* Required action *
Taking each line of the material below in turn, count those containing the string "places". Provide the number alone.

☆ ☆ ☆ ☆ ☆ ☆ ☆

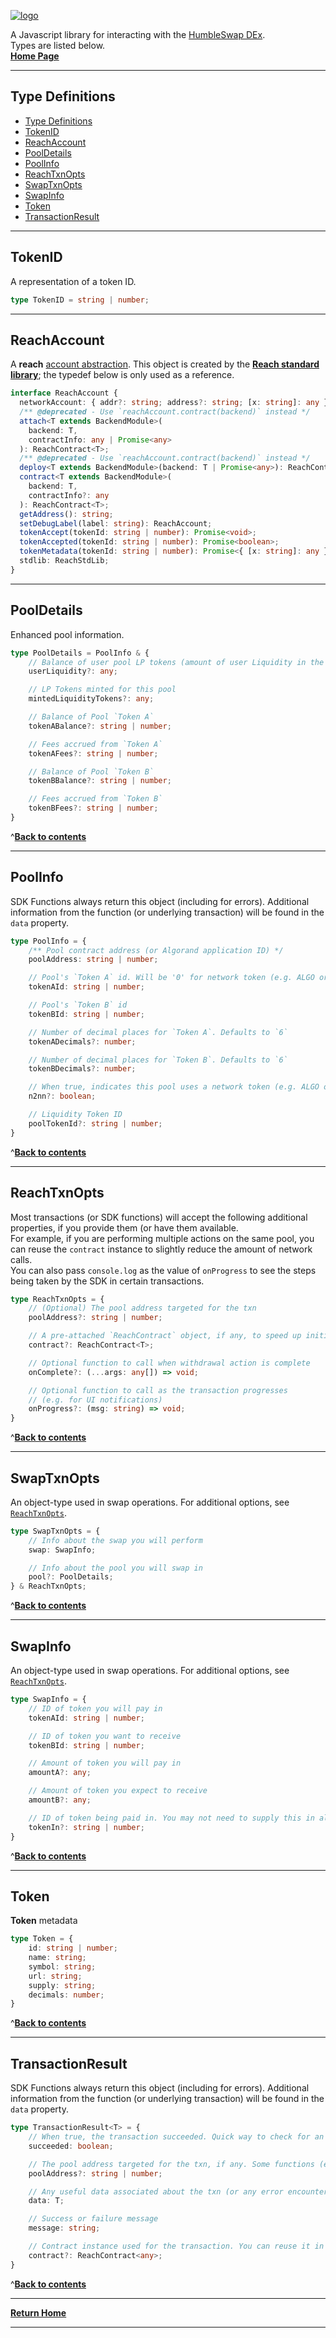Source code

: [![logo][logo]](./index.md)

A Javascript library for interacting with the [HumbleSwap DEx](https://app.humble.sh).\
Types are listed below.\
[**Home Page**](./index.md)

---

## Type Definitions
- [Type Definitions](#type-definitions)
- [TokenID](#tokenid)
- [ReachAccount](#reachaccount)
- [PoolDetails](#pooldetails)
- [PoolInfo](#poolinfo)
- [ReachTxnOpts](#reachtxnopts)
- [SwapTxnOpts](#swaptxnopts)
- [SwapInfo](#swapinfo)
- [Token](#token)
- [TransactionResult](#transactionresult)

--- 

## TokenID 
A representation of a token ID. 
```typescript
type TokenID = string | number;
```
--- 

## ReachAccount 

A **reach** [account abstraction](https://docs.reach.sh/frontend/#ref-frontends-js-acc). This object is created by the [**Reach standard library**](https://www.npmjs.com/package/@reach-sh/stdlib); the typedef below is only used as a reference. 

```typescript
interface ReachAccount {
  networkAccount: { addr?: string; address?: string; [x: string]: any };
  /** @deprecated - Use `reachAccount.contract(backend)` instead */
  attach<T extends BackendModule>(
    backend: T,
    contractInfo: any | Promise<any>
  ): ReachContract<T>;
  /** @deprecated - Use `reachAccount.contract(backend)` instead */
  deploy<T extends BackendModule>(backend: T | Promise<any>): ReachContract<T>;
  contract<T extends BackendModule>(
    backend: T,
    contractInfo?: any
  ): ReachContract<T>;
  getAddress(): string;
  setDebugLabel(label: string): ReachAccount;
  tokenAccept(tokenId: string | number): Promise<void>;
  tokenAccepted(tokenId: string | number): Promise<boolean>;
  tokenMetadata(tokenId: string | number): Promise<{ [x: string]: any }>;
  stdlib: ReachStdLib;
}
```

--- 

## PoolDetails 
Enhanced pool information.
```typescript
type PoolDetails = PoolInfo & {
    // Balance of user pool LP tokens (amount of user Liquidity in the pool) 
    userLiquidity?: any;

    // LP Tokens minted for this pool 
    mintedLiquidityTokens?: any;

    // Balance of Pool `Token A` 
    tokenABalance?: string | number;

    // Fees accrued from `Token A` 
    tokenAFees?: string | number;

    // Balance of Pool `Token B` 
    tokenBBalance?: string | number;

    // Fees accrued from `Token B` 
    tokenBFees?: string | number;
}
```
^[**Back to contents**](#type-definitions)

---

## PoolInfo
SDK Functions always return this object (including for errors). Additional information from the function (or underlying transaction) will be found in the `data` property.
```typescript
type PoolInfo = {
    /** Pool contract address (or Algorand application ID) */
    poolAddress: string | number;

    // Pool's `Token A` id. Will be '0' for network token (e.g. ALGO or ETH)
    tokenAId: string | number;

    // Pool's `Token B` id
    tokenBId: string | number;

    // Number of decimal places for `Token A`. Defaults to `6`
    tokenADecimals?: number;

    // Number of decimal places for `Token B`. Defaults to `6`
    tokenBDecimals?: number;

    // When true, indicates this pool uses a network token (e.g. ALGO or ETH)
    n2nn?: boolean;

    // Liquidity Token ID
    poolTokenId?: string | number;
}
```
^[**Back to contents**](#type-definitions)

---

## ReachTxnOpts
Most transactions (or SDK functions) will accept the following additional properties, if you provide them (or have them available.\
For example, if you are performing multiple actions on the same pool, you can reuse the `contract` instance to slightly reduce the amount of network calls.\
You can also pass `console.log` as the value of `onProgress` to see the steps being taken by the SDK in certain transactions. 
```typescript
type ReachTxnOpts = {
    // (Optional) The pool address targeted for the txn 
    poolAddress?: string | number;

    // A pre-attached `ReachContract` object, if any, to speed up initialization 
    contract?: ReachContract<T>;

    // Optional function to call when withdrawal action is complete 
    onComplete?: (...args: any[]) => void;

    // Optional function to call as the transaction progresses
    // (e.g. for UI notifications) 
    onProgress?: (msg: string) => void;
}
```
^[**Back to contents**](#type-definitions)

---

## SwapTxnOpts
An object-type used in swap operations. For additional options, see [`ReachTxnOpts`](#reachtxnopts).
```typescript
type SwapTxnOpts = {
    // Info about the swap you will perform
    swap: SwapInfo;

    // Info about the pool you will swap in
    pool?: PoolDetails;
} & ReachTxnOpts;
```
^[**Back to contents**](#type-definitions)

---

## SwapInfo
An object-type used in swap operations. For additional options, see [`ReachTxnOpts`](#reachtxnopts).
```typescript
type SwapInfo = {
    // ID of token you will pay in
    tokenAId: string | number;

    // ID of token you want to receive
    tokenBId: string | number;

    // Amount of token you will pay in
    amountA?: any;

    // Amount of token you expect to receive
    amountB?: any;

    // ID of token being paid in. You may not need to supply this in all cases.
    tokenIn?: string | number;
}
```
^[**Back to contents**](#type-definitions)

---

## Token
**Token** metadata
```typescript
type Token = {
    id: string | number;
    name: string;
    symbol: string;
    url: string;
    supply: string;
    decimals: number;
}
```
^[**Back to contents**](#type-definitions)

---

## TransactionResult
SDK Functions always return this object (including for errors). Additional information from the function (or underlying transaction) will be found in the `data` property.
```typescript
type TransactionResult<T> = {
    // When true, the transaction succeeded. Quick way to check for an error.
    succeeded: boolean;

    // The pool address targeted for the txn, if any. Some functions (e.g. "fetchToken") don't require or return one.
    poolAddress?: string | number;

    // Any useful data associated about the txn (or any error encountered). The contents will depend on the function that returns it
    data: T;

    // Success or failure message 
    message: string;

    // Contract instance used for the transaction. You can reuse it in subsequent calls to reduce the amount of network requests made. 
    contract?: ReachContract<any>;
}
```

^[**Back to contents**](#type-definitions)

---

[**Return Home**](./index.md)

---

[logo]: ./logo-white.svg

☆ ☆ ☆ ☆ ☆ ☆ ☆

* Task response *
2